Data for this exercise:
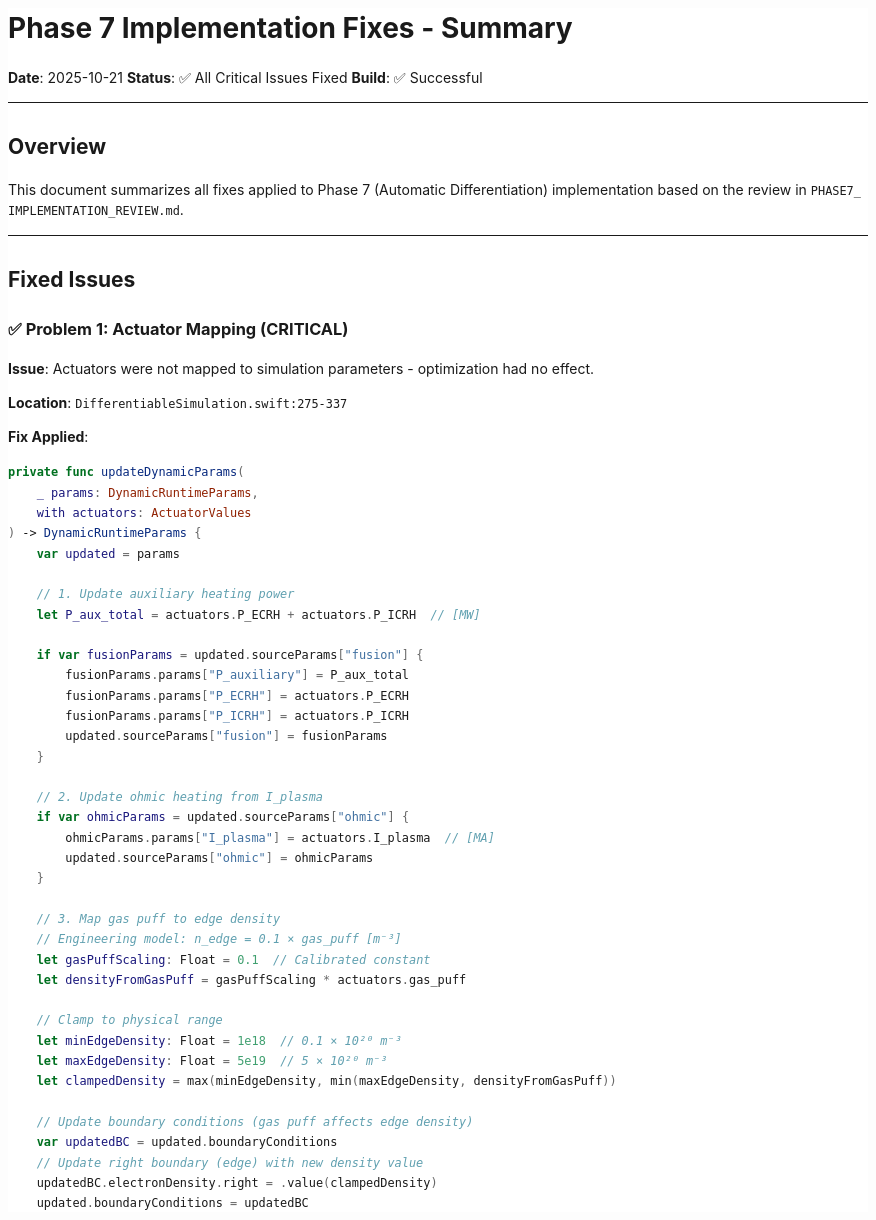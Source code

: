 # Phase 7 Implementation Fixes - Summary

**Date**: 2025-10-21
**Status**: ✅ All Critical Issues Fixed
**Build**: ✅ Successful

---

## Overview

This document summarizes all fixes applied to Phase 7 (Automatic Differentiation) implementation based on the review in `PHASE7_IMPLEMENTATION_REVIEW.md`.

---

## Fixed Issues

### ✅ Problem 1: Actuator Mapping (CRITICAL)

**Issue**: Actuators were not mapped to simulation parameters - optimization had no effect.

**Location**: `DifferentiableSimulation.swift:275-337`

**Fix Applied**:

```swift
private func updateDynamicParams(
    _ params: DynamicRuntimeParams,
    with actuators: ActuatorValues
) -> DynamicRuntimeParams {
    var updated = params

    // 1. Update auxiliary heating power
    let P_aux_total = actuators.P_ECRH + actuators.P_ICRH  // [MW]

    if var fusionParams = updated.sourceParams["fusion"] {
        fusionParams.params["P_auxiliary"] = P_aux_total
        fusionParams.params["P_ECRH"] = actuators.P_ECRH
        fusionParams.params["P_ICRH"] = actuators.P_ICRH
        updated.sourceParams["fusion"] = fusionParams
    }

    // 2. Update ohmic heating from I_plasma
    if var ohmicParams = updated.sourceParams["ohmic"] {
        ohmicParams.params["I_plasma"] = actuators.I_plasma  // [MA]
        updated.sourceParams["ohmic"] = ohmicParams
    }

    // 3. Map gas puff to edge density
    // Engineering model: n_edge = 0.1 × gas_puff [m⁻³]
    let gasPuffScaling: Float = 0.1  // Calibrated constant
    let densityFromGasPuff = gasPuffScaling * actuators.gas_puff

    // Clamp to physical range
    let minEdgeDensity: Float = 1e18  // 0.1 × 10²⁰ m⁻³
    let maxEdgeDensity: Float = 5e19  // 5 × 10²⁰ m⁻³
    let clampedDensity = max(minEdgeDensity, min(maxEdgeDensity, densityFromGasPuff))

    // Update boundary conditions (gas puff affects edge density)
    var updatedBC = updated.boundaryConditions
    // Update right boundary (edge) with new density value
    updatedBC.electronDensity.right = .value(clampedDensity)
    updated.boundaryConditions = updatedBC

```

Task goal:
Nothing but the listing, copied exactly and stripped of its images, should appear in the response.

Result:
Source code

: # Phase 7 Implementation Fixes - Summary

**Date**: 2025-10-21
**Status**: ✅ All Critical Issues Fixed
**Build**: ✅ Successful

---

## Overview

This document summarizes all fixes applied to Phase 7 (Automatic Differentiation) implementation based on the review in `PHASE7_IMPLEMENTATION_REVIEW.md`.

---

## Fixed Issues

### ✅ Problem 1: Actuator Mapping (CRITICAL)

**Issue**: Actuators were not mapped to simulation parameters - optimization had no effect.

**Location**: `DifferentiableSimulation.swift:275-337`

**Fix Applied**:

```swift
private func updateDynamicParams(
    _ params: DynamicRuntimeParams,
    with actuators: ActuatorValues
) -> DynamicRuntimeParams {
    var updated = params

    // 1. Update auxiliary heating power
    let P_aux_total = actuators.P_ECRH + actuators.P_ICRH  // [MW]

    if var fusionParams = updated.sourceParams["fusion"] {
        fusionParams.params["P_auxiliary"] = P_aux_total
        fusionParams.params["P_ECRH"] = actuators.P_ECRH
        fusionParams.params["P_ICRH"] = actuators.P_ICRH
        updated.sourceParams["fusion"] = fusionParams
    }

    // 2. Update ohmic heating from I_plasma
    if var ohmicParams = updated.sourceParams["ohmic"] {
        ohmicParams.params["I_plasma"] = actuators.I_plasma  // [MA]
        updated.sourceParams["ohmic"] = ohmicParams
    }

    // 3. Map gas puff to edge density
    // Engineering model: n_edge = 0.1 × gas_puff [m⁻³]
    let gasPuffScaling: Float = 0.1  // Calibrated constant
    let densityFromGasPuff = gasPuffScaling * actuators.gas_puff

    // Clamp to physical range
    let minEdgeDensity: Float = 1e18  // 0.1 × 10²⁰ m⁻³
    let maxEdgeDensity: Float = 5e19  // 5 × 10²⁰ m⁻³
    let clampedDensity = max(minEdgeDensity, min(maxEdgeDensity, densityFromGasPuff))

    // Update boundary conditions (gas puff affects edge density)
    var updatedBC = updated.boundaryConditions
    // Update right boundary (edge) with new density value
    updatedBC.electronDensity.right = .value(clampedDensity)
    updated.boundaryConditions = updatedBC

```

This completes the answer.